“Althea: The Life of Tennis Champion Althea Gibson”
c.2023, St. Martin’s Press, $32.00, 464 pages
Love-all.
It sounds like a sweet way to start a game, doesn’t it? But you know the score: Nobody’s made any points in this tennis game. Basically, the score is zero-zero but things could change with one good backhand shot. As in the new book “Althea” by Sally H. Jacobs, tennis, like life, moves quickly. No one knew the significance of that day in 1941. Mostly, it was just another afternoon at one of Harlem’s elite Black tennis clubs, a club that enjoyed a recent surge of popularity in a sport that wasn’t just for white people. “Negro” players embraced tennis in great numbers, too, and on that day in Harlem, spectators watched as a sullen, “skinny 13-year-old [Black] girl” smacked around a few balls as if she wanted to punish them. Young Althea Gibson treated tennis balls with the same aggression she had received. She was born in the South but raised in Harlem after an aunt offered to bring baby Althea north during the Great Migration. Once reunited with her parents, Althea had a shaky relationship with them: By the time she was 12, her father beat her, teaching her to fight the hard way. He punched her regularly until she “’tore him up’” one day.

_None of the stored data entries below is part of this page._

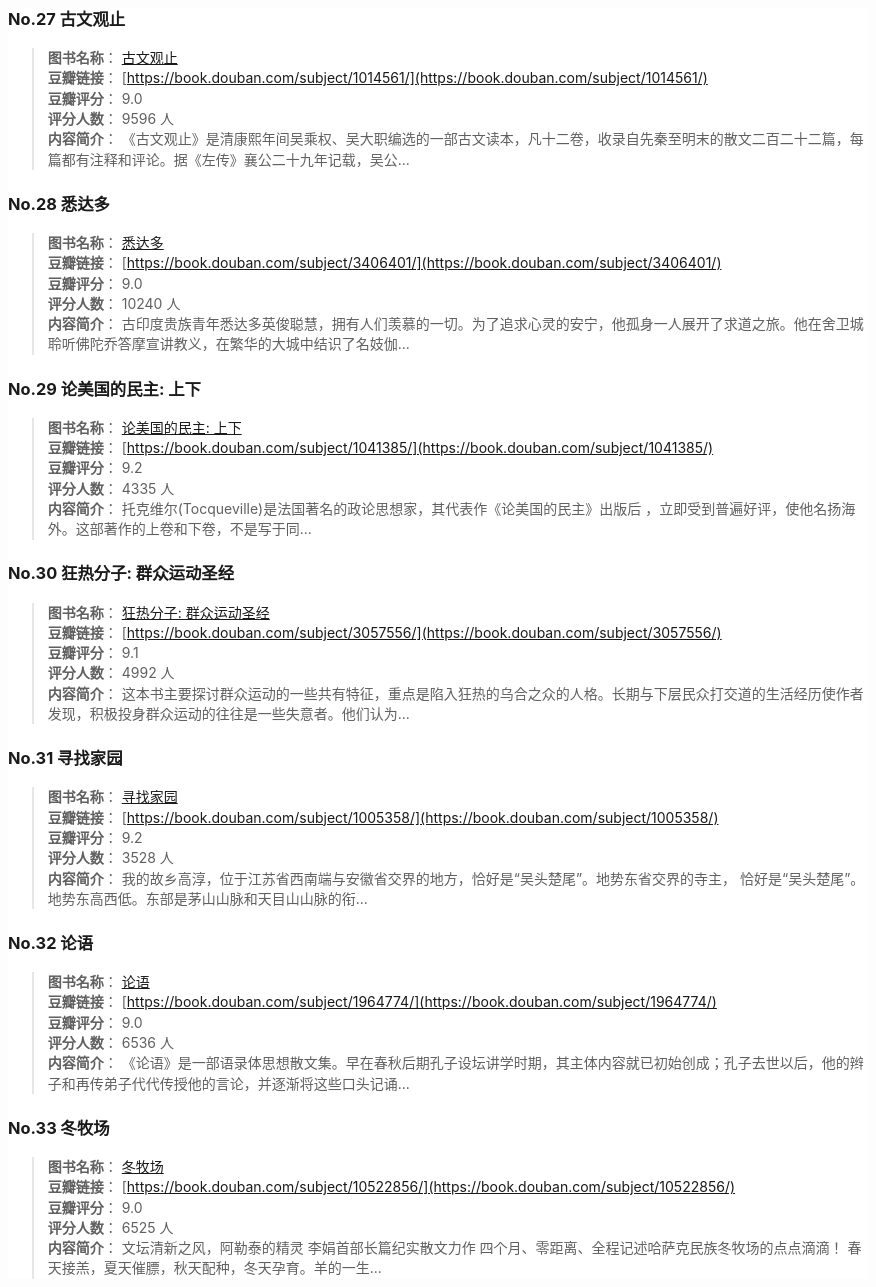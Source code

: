 ### No.27 古文观止
 > **图书名称**： [古文观止](https://book.douban.com/subject/1014561/)  
 > **豆瓣链接**： [https://book.douban.com/subject/1014561/](https://book.douban.com/subject/1014561/)  
 > **豆瓣评分**： 9.0  
 > **评分人数**： 9596 人  
 > **内容简介**： 《古文观止》是清康熙年间吴乘权、吴大职编选的一部古文读本，凡十二卷，收录自先秦至明末的散文二百二十二篇，每篇都有注释和评论。据《左传》襄公二十九年记载，吴公...  

### No.28 悉达多
 > **图书名称**： [悉达多](https://book.douban.com/subject/3406401/)  
 > **豆瓣链接**： [https://book.douban.com/subject/3406401/](https://book.douban.com/subject/3406401/)  
 > **豆瓣评分**： 9.0  
 > **评分人数**： 10240 人  
 > **内容简介**： 古印度贵族青年悉达多英俊聪慧，拥有人们羡慕的一切。为了追求心灵的安宁，他孤身一人展开了求道之旅。他在舍卫城聆听佛陀乔答摩宣讲教义，在繁华的大城中结识了名妓伽...  

### No.29 论美国的民主: 上下
 > **图书名称**： [论美国的民主: 上下](https://book.douban.com/subject/1041385/)  
 > **豆瓣链接**： [https://book.douban.com/subject/1041385/](https://book.douban.com/subject/1041385/)  
 > **豆瓣评分**： 9.2  
 > **评分人数**： 4335 人  
 > **内容简介**： 托克维尔(Tocqueville)是法国著名的政论思想家，其代表作《论美国的民主》出版后 ，立即受到普遍好评，使他名扬海外。这部著作的上卷和下卷，不是写于同...  

### No.30 狂热分子: 群众运动圣经
 > **图书名称**： [狂热分子: 群众运动圣经](https://book.douban.com/subject/3057556/)  
 > **豆瓣链接**： [https://book.douban.com/subject/3057556/](https://book.douban.com/subject/3057556/)  
 > **豆瓣评分**： 9.1  
 > **评分人数**： 4992 人  
 > **内容简介**： 这本书主要探讨群众运动的一些共有特征，重点是陷入狂热的乌合之众的人格。长期与下层民众打交道的生活经历使作者发现，积极投身群众运动的往往是一些失意者。他们认为...  

### No.31 寻找家园
 > **图书名称**： [寻找家园](https://book.douban.com/subject/1005358/)  
 > **豆瓣链接**： [https://book.douban.com/subject/1005358/](https://book.douban.com/subject/1005358/)  
 > **豆瓣评分**： 9.2  
 > **评分人数**： 3528 人  
 > **内容简介**： 我的故乡高淳，位于江苏省西南端与安徽省交界的地方，恰好是“吴头楚尾”。地势东省交界的寺主， 恰好是“吴头楚尾”。地势东高西低。东部是茅山山脉和天目山山脉的衔...  

### No.32 论语
 > **图书名称**： [论语](https://book.douban.com/subject/1964774/)  
 > **豆瓣链接**： [https://book.douban.com/subject/1964774/](https://book.douban.com/subject/1964774/)  
 > **豆瓣评分**： 9.0  
 > **评分人数**： 6536 人  
 > **内容简介**： 《论语》是一部语录体思想散文集。早在春秋后期孔子设坛讲学时期，其主体内容就已初始创成；孔子去世以后，他的辫子和再传弟子代代传授他的言论，并逐渐将这些口头记诵...  

### No.33 冬牧场
 > **图书名称**： [冬牧场](https://book.douban.com/subject/10522856/)  
 > **豆瓣链接**： [https://book.douban.com/subject/10522856/](https://book.douban.com/subject/10522856/)  
 > **豆瓣评分**： 9.0  
 > **评分人数**： 6525 人  
 > **内容简介**： 文坛清新之风，阿勒泰的精灵
李娟首部长篇纪实散文力作
四个月、零距离、全程记述哈萨克民族冬牧场的点点滴滴！
春天接羔，夏天催膘，秋天配种，冬天孕育。羊的一生...  
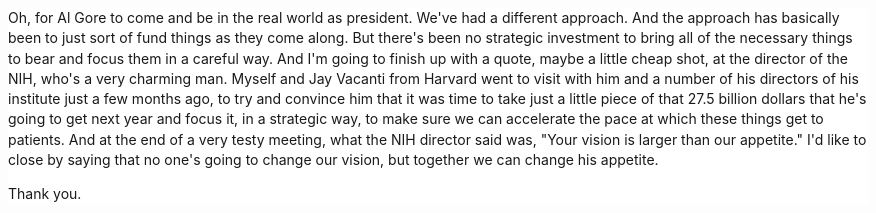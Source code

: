 Oh, for Al Gore to come and be in the real world as president. We've had a different
approach. And the approach has basically been to just sort of fund things as they come
along. But there's been no strategic investment to bring all of the necessary things to
bear and focus them in a careful way. And I'm going to finish up with a quote, maybe a
little cheap shot, at the director of the NIH, who's a very charming man. Myself and Jay
Vacanti from Harvard went to visit with him and a number of his directors of his institute
just a few months ago, to try and convince him that it was time to take just a little
piece of that 27.5 billion dollars that he's going to get next year and focus it, in a
strategic way, to make sure we can accelerate the pace at which these things get to
patients. And at the end of a very testy meeting, what the NIH director said was, "Your
vision is larger than our appetite." I'd like to close by saying that no one's going to
change our vision, but together we can change his appetite.

Thank you.

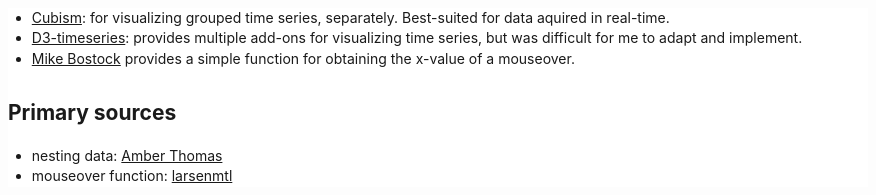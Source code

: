* [Cubism](http://square.github.io/cubism/): for visualizing grouped time series, separately. Best-suited for data aquired in real-time.
* [D3-timeseries](http://mcaule.github.io/d3-timeseries/): provides multiple add-ons for visualizing time series, but was difficult for me to adapt and implement.
* [Mike Bostock](https://bl.ocks.org/mbostock/3902569) provides a simple function for obtaining the x-value of a mouseover.

## Primary sources

* nesting data: [Amber Thomas](https://amber.rbind.io/blog/2017/05/02/d3nest/0)
* mouseover function: [larsenmtl](https://bl.ocks.org/larsenmtl/e3b8b7c2ca4787f77d78f58d41c3da91)

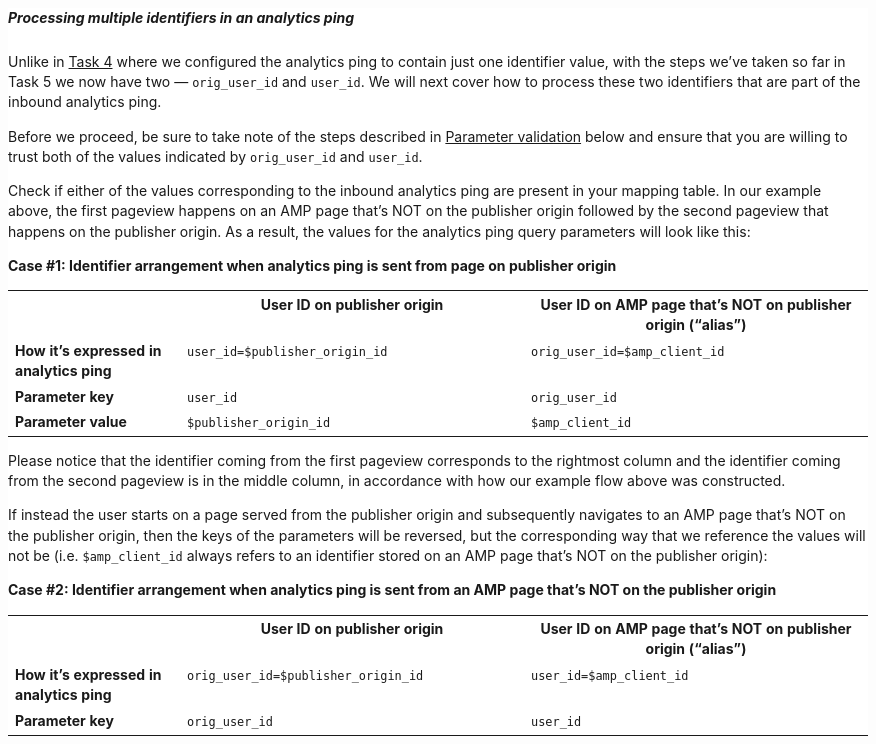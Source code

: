 ##### Processing multiple identifiers in an analytics ping

Unlike in [Task 4](#task4) where we configured the analytics ping to contain just one identifier value, with the steps we’ve taken so far in Task 5 we now have two — `orig_user_id` and `user_id`. We will next cover how to process these two identifiers that are part of the inbound analytics ping.

Before we proceed, be sure to take note of the steps described in [Parameter validation](#parameter-validation) below and ensure that you are willing to trust both of the values indicated by `orig_user_id` and `user_id`.

Check if either of the values corresponding to the inbound analytics ping are present in your mapping table. In our example above, the first pageview happens on an AMP page that’s NOT on the publisher origin followed by the second pageview that happens on the publisher origin. As a result, the values for the analytics ping query parameters will look like this:

**Case #1: Identifier arrangement when analytics ping is sent from page on publisher origin**

<table>
  <tr>
    <th width="20%"></th>
    <th width="40%"><strong>User ID on publisher origin</strong></th>
    <th width="40%"><strong>User ID on AMP page that’s NOT on publisher origin (“alias”)</strong></th>
  </tr>
  <tr>
    <td><strong>How it’s expressed in analytics ping</strong></td>
    <td><code>user_id=$publisher_origin_id</code></td>
    <td><code>orig_user_id=$amp_client_id</code></td>
  </tr>
  <tr>
    <td><strong>Parameter key</strong></td>
    <td><code>user_id</code></td>
    <td><code>orig_user_id</code></td>
  </tr>
  <tr>
    <td><strong>Parameter value</strong></td>
    <td><code>$publisher_origin_id</code></td>
    <td><code>$amp_client_id</code></td>
  </tr>
</table>

Please notice that the identifier coming from the first pageview corresponds to the rightmost column and the identifier coming from the second pageview is in the middle column, in accordance with how our example flow above was constructed.

If instead the user starts on a page served from the publisher origin and subsequently navigates to an AMP page that’s NOT on the publisher origin, then the keys of the parameters will be reversed, but the corresponding way that we reference the values will not be (i.e. `$amp_client_id` always refers to an identifier stored on an AMP page that’s NOT on the publisher origin):

**Case #2: Identifier arrangement when analytics ping is sent from an AMP page that’s NOT on the publisher origin**

<table>
  <tr>
    <th width="20%"> </th>
    <th width="40%"><strong>User ID on publisher origin</strong></th>
    <th width="40%"><strong>User ID on AMP page that’s NOT on publisher origin (“alias”)</strong></th>
  </tr>
  <tr>
    <td><strong>How it’s expressed in analytics ping</strong></td>
    <td><code>orig_user_id=$publisher_origin_id</code></td>
    <td><code>user_id=$amp_client_id</code></td>
  </tr>
  <tr>
    <td><strong>Parameter key</strong></td>
    <td><code>orig_user_id</code></td>
    <td><code>user_id</code></td>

Later, she used her fists on the streets, where she spent most of her time. She shoplifted to eat, spent hours watching “the flickers” and she “found other kinds of competition that absorbed her as much as fighting …” She bested most boys at ball sports — once even challenging Sugar Ray Robinson to bowl against her, which led to a lifelong friendship. She loved basketball but tennis is where she excelled.
In 1938, Gibson was named New York City’s paddle tennis champion, which gained her a coach. Her appearance at that elite club in 1941 led to formal tennis lessons. The following year, she attracted the attention of two wealthy doctors who took her under their wings and smoothed her rough edges.
And then they set their sights on the big tournaments … At a time in history when we see Black athletes on fields and courts as an everyday thing, it’s important to remember who helped put them there. Author Sally H. Jacobs tells the almost-forgotten story of one woman whose struggle to win wasn’t just in her sport.
In that way, “Althea” is a very nice surprise. Jacobs doesn’t soften Gibson’s early life story and with that, readers will get a true sense of the steeliness that Gibson possessed even as a young girl. Other stories hint that Gibson was a complicated person, androgynous, “aggressive,” often angry, impatient and driven. This, and the explanations of the game and the times and social mores in Gibson’s lifetime make it clear that not saying Gibson’s name in the same breath with Jackie Robinson and Jesse Owens is a grave mistake.
Sports fans, don’t miss this biography. Black history scholars, you want it. Tennis lovers, there’s a lot of tennis here, so make a racket for it. “Althea” is a grand slam.